DARMSTADT, Germany — Europe’s Philae lander radioed home Thursday, sending the first picture from the surface of a comet hours after a dramatic descent that apparently culminated in bouncing hundreds of meters across the distant world before coming to rest.

The first image from the lander’s CIVA instrument system — a set of seven micro-cameras designed to take panoramic and 3D images — was released Thursday by the European Space Agency. Composed of two individual image frames, it shows the dark, rocky surface of comet 67P/Churyumov-Gerasimenko and one of Philae’s three landing legs.

Ground controllers received signals from Philae on Thursday after the probe went silent overnight while the mission’s Rosetta mothership repositioned itself to relay lander data back to Earth.

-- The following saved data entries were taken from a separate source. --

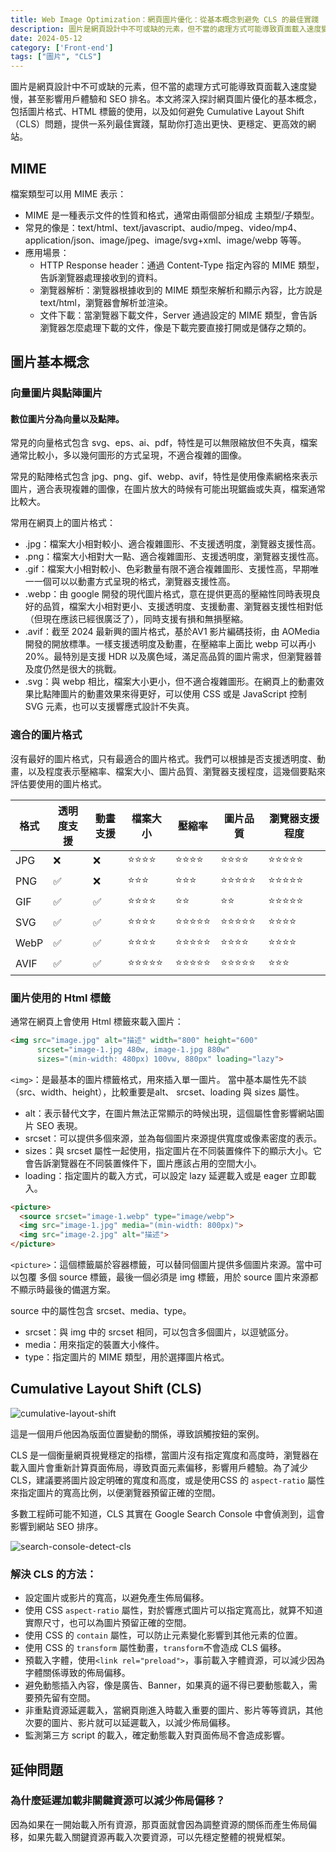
 ```yaml
---
title: Web Image Optimization：網頁圖片優化：從基本概念到避免 CLS 的最佳實踐
description: 圖片是網頁設計中不可或缺的元素，但不當的處理方式可能導致頁面載入速度變慢，甚至影響用戶體驗和 SEO 排名。本文將深入探討網頁圖片優化的基本概念，包括圖片格式、HTML 標籤的使用，以及如何避免 Cumulative Layout Shift（CLS）問題，提供一系列最佳實踐，幫助你打造出更快、更穩定、更高效的網站。
date: 2024-05-12
category: ['Front-end']
tags: ["圖片", "CLS"]
---
```


圖片是網頁設計中不可或缺的元素，但不當的處理方式可能導致頁面載入速度變慢，甚至影響用戶體驗和 SEO 排名。本文將深入探討網頁圖片優化的基本概念，包括圖片格式、HTML 標籤的使用，以及如何避免 Cumulative Layout Shift（CLS）問題，提供一系列最佳實踐，幫助你打造出更快、更穩定、更高效的網站。

## MIME

檔案類型可以用 MIME 表示：

- MIME 是一種表示文件的性質和格式，通常由兩個部分組成 主類型/子類型。
- 常見的像是：text/html、text/javascript、audio/mpeg、video/mp4、application/json、image/jpeg、image/svg+xml、image/webp 等等。
- 應用場景：
    - HTTP Response header：通過 Content-Type 指定內容的 MIME 類型，告訴瀏覽器處理接收到的資料。
    - 瀏覽器解析：瀏覽器根據收到的 MIME 類型來解析和顯示內容，比方說是 text/html，瀏覽器會解析並渲染。
    - 文件下載：當瀏覽器下載文件，Server 通過設定的 MIME 類型，會告訴瀏覽器怎麼處理下載的文件，像是下載完要直接打開或是儲存之類的。

## 圖片基本概念

### 向量圖片與點陣圖片

#### 數位圖片分為向量以及點陣。
常見的向量格式包含 svg、eps、ai、pdf，特性是可以無限縮放但不失真，檔案通常比較小，多以幾何圖形的方式呈現，不適合複雜的圖像。

常見的點陣格式包含 jpg、png、gif、webp、avif，特性是使用像素網格來表示圖片，適合表現複雜的圖像，在圖片放大的時候有可能出現鋸齒或失真，檔案通常比較大。

常用在網頁上的圖片格式：
  - .jpg：檔案大小相對較小、適合複雜圖形、不支援透明度，瀏覽器支援性高。
  - .png：檔案大小相對大一點、適合複雜圖形、支援透明度，瀏覽器支援性高。
  - .gif：檔案大小相對較小、色彩數量有限不適合複雜圖形、支援性高，早期唯一一個可以以動畫方式呈現的格式，瀏覽器支援性高。
  - .webp：由 google 開發的現代圖片格式，意在提供更高的壓縮性同時表現良好的品質，檔案大小相對更小、支援透明度、支援動畫、瀏覽器支援性相對低（但現在應該已經很廣泛了），同時支援有損和無損壓縮。
  - .avif：截至 2024 最新興的圖片格式，基於AV1 影片編碼技術，由 AOMedia 開發的開放標準。一樣支援透明度及動畫，在壓縮率上面比 webp 可以再小 20%。最特別是支援 HDR 以及廣色域，滿足高品質的圖片需求，但瀏覽器普及度仍然是很大的挑戰。
  - .svg：與 webp 相比，檔案大小更小，但不適合複雜圖形。在網頁上的動畫效果比點陣圖片的動畫效果來得更好，可以使用 CSS 或是 JavaScript 控制 SVG 元素，也可以支援響應式設計不失真。

### 適合的圖片格式

沒有最好的圖片格式，只有最適合的圖片格式。我們可以根據是否支援透明度、動畫，以及程度表示壓縮率、檔案大小、圖片品質、瀏覽器支援程度，這幾個要點來評估要使用的圖片格式。

| 格式 | 透明度支援 | 動畫支援 | 檔案大小 | 壓縮率 | 圖片品質 | 瀏覽器支援程度 |
| --- | --- | --- | --- | --- | --- | --- |
| JPG | ❌ | ❌ | ⭐⭐⭐⭐ | ⭐⭐⭐⭐ | ⭐⭐⭐⭐ | ⭐⭐⭐⭐⭐ |
| PNG | ✅ | ❌ | ⭐⭐⭐ | ⭐⭐⭐ | ⭐⭐⭐⭐⭐ | ⭐⭐⭐⭐⭐ |
| GIF | ✅ | ✅ | ⭐⭐⭐⭐ | ⭐⭐ | ⭐⭐ | ⭐⭐⭐⭐⭐ |
| SVG | ✅ | ✅ | ⭐⭐⭐⭐ | ⭐⭐⭐⭐⭐ | ⭐⭐⭐⭐⭐ | ⭐⭐⭐⭐ |
| WebP | ✅ | ✅ | ⭐⭐⭐⭐ | ⭐⭐⭐⭐⭐ | ⭐⭐⭐⭐ | ⭐⭐⭐⭐ |
| AVIF | ✅ | ✅ | ⭐⭐⭐⭐⭐ | ⭐⭐⭐⭐⭐ | ⭐⭐⭐⭐⭐ | ⭐⭐⭐ |

### 圖片使用的 Html 標籤

通常在網頁上會使用 Html 標籤來載入圖片：

```html
<img src="image.jpg" alt="描述" width="800" height="600" 
      srcset="image-1.jpg 480w, image-1.jpg 880w" 
      sizes="(min-width: 480px) 100vw, 880px" loading="lazy">
```

`<img>`：是最基本的圖片標籤格式，用來插入單一圖片。
當中基本屬性先不談（src、width、height），比較重要是alt、 srcset、loading 與 sizes 屬性。
  - alt：表示替代文字，在圖片無法正常顯示的時候出現，這個屬性會影響網站圖片 SEO 表現。
  - srcset：可以提供多個來源，並為每個圖片來源提供寬度或像素密度的表示。
  - sizes：與 srcset 屬性一起使用，指定圖片在不同裝置條件下的顯示大小。它會告訴瀏覽器在不同裝置條件下，圖片應該占用的空間大小。
  - loading：指定圖片的載入方式，可以設定 lazy 延遲載入或是 eager 立即載入。

```html
<picture>
  <source srcset="image-1.webp" type="image/webp">
  <img src="image-1.jpg" media="(min-width: 800px)">
  <img src="image-2.jpg" alt="描述">
</picture>
```

`<picture>`：這個標籤屬於容器標籤，可以替同個圖片提供多個圖片來源。當中可以包覆 多個 source 標籤，最後一個必須是 img 標籤，用於 source 圖片來源都不顯示時最後的備選方案。

source 中的屬性包含 srcset、media、type。
  - srcset：與 img 中的 srcset 相同，可以包含多個圖片，以逗號區分。
  - media：用來指定的裝置大小條件。
  - type：指定圖片的 MIME 類型，用於選擇圖片格式。

## Cumulative Layout Shift (CLS)

![cumulative-layout-shift](/blog/cumulative-layout-shift.gif)

這是一個用戶他因為版面位置變動的關係，導致誤觸按鈕的案例。

CLS 是一個衡量網頁視覺穩定的指標，當圖片沒有指定寬度和高度時，瀏覽器在載入圖片會重新計算頁面佈局，導致頁面元素偏移，影響用戶體驗。為了減少 CLS，建議要將圖片設定明確的寬度和高度，或是使用CSS 的 `aspect-ratio` 屬性來指定圖片的寬高比例，以便瀏覽器預留正確的空間。

多數工程師可能不知道，CLS 其實在 Google Search Console 中會偵測到，這會影響到網站 SEO 排序。

![search-console-detect-cls](/blog/search-console-detect-cls.png)

### 解決 CLS 的方法：

- 設定圖片或影片的寬高，以避免產生佈局偏移。
- 使用 CSS `aspect-ratio` 屬性，對於響應式圖片可以指定寬高比，就算不知道實際尺寸，也可以為圖片預留正確的空間。
- 使用 CSS 的 `contain` 屬性，可以防止元素變化影響到其他元素的位置。
- 使用 CSS 的 `transform` 屬性動畫，`transform`不會造成 CLS 偏移。
- 預載入字體，使用`<link rel="preload">`，事前載入字體資源，可以減少因為字體關係導致的佈局偏移。
- 避免動態插入內容，像是廣告、Banner，如果真的逼不得已要動態載入，需要預先留有空間。
- 非重點資源延遲載入，當網頁剛進入時載入重要的圖片、影片等等資訊，其他次要的圖片、影片就可以延遲載入，以減少佈局偏移。
- 監測第三方 script 的載入，確定動態載入對頁面佈局不會造成影響。

## 延伸問題

### 為什麼延遲加載非關鍵資源可以減少佈局偏移？

因為如果在一開始載入所有資源，那頁面就會因為調整資源的關係而產生佈局偏移，如果先載入關鍵資源再載入次要資源，可以先穩定整體的視覺框架。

Mission officials said it was not clear where the lander ended up on the comet, but evidence shows the probe is tilting and at least one of its legs appears to be off the comet’s surface. Officials speaking in a press briefing on the status of Philae from CNES — the French space agency — said the craft’s solar panels appear to only be generating electricity about 90 minutes every 12 hours.

Phillipe Gaudon, head of the Philae lander team at CNES, told reporters in Toulouse around midday Thursday that he estimates the lander has between 50 and 55 hours of battery life left.

Engineers are studying whether they can order Philae to use deployable mechanisms — such as a drilling system or harpoon anchors that did not fire during Wednesday’s descent — to upright and stabilize the lander. But officials cautioned using such devices to move Philae could damage the lander or nudge it from its position.

Data from Philae’s instruments — and possibly imagery from Rosetta still in orbit around the comet — could help ground teams locate the lander, according to Marc Pircher, head of the CNES space center in Toulouse.

Philae’s science, operations and navigation center is in Toulouse, and the lander control center is operated by DLR — the German Aerospace Center — in Cologne, Germany. ESA’s Rosetta mission control, which disseminates all data from the mission, is based in Darmstadt, Germany.

Pircher said scientists likely do not have details of the terrain in Philae’s current location because it was not deemed a safe landing site.

Philae’s initial landing site was right on target, scientists said.

Measurements from the lander’s magnetometer instrument detected Philae bounced twice and touched down on the comet three times, finally settling down about two hours after the initial landing, according to a blog post on the European Space Agency’s website.

The magnetometer data also show the lander rotated on its vertical axis after the first touchdown, ESA said.

Officials in Toulouse said the age of Philae’s pyrotechnics — the mission launched more than 10 years ago — may have caused the trouble activating the lander’s harpoon anchors.

“The lander remains unanchored to the surface, but the instruments are running and are delivering images and data,” ESA wrote in a blog post Thursday.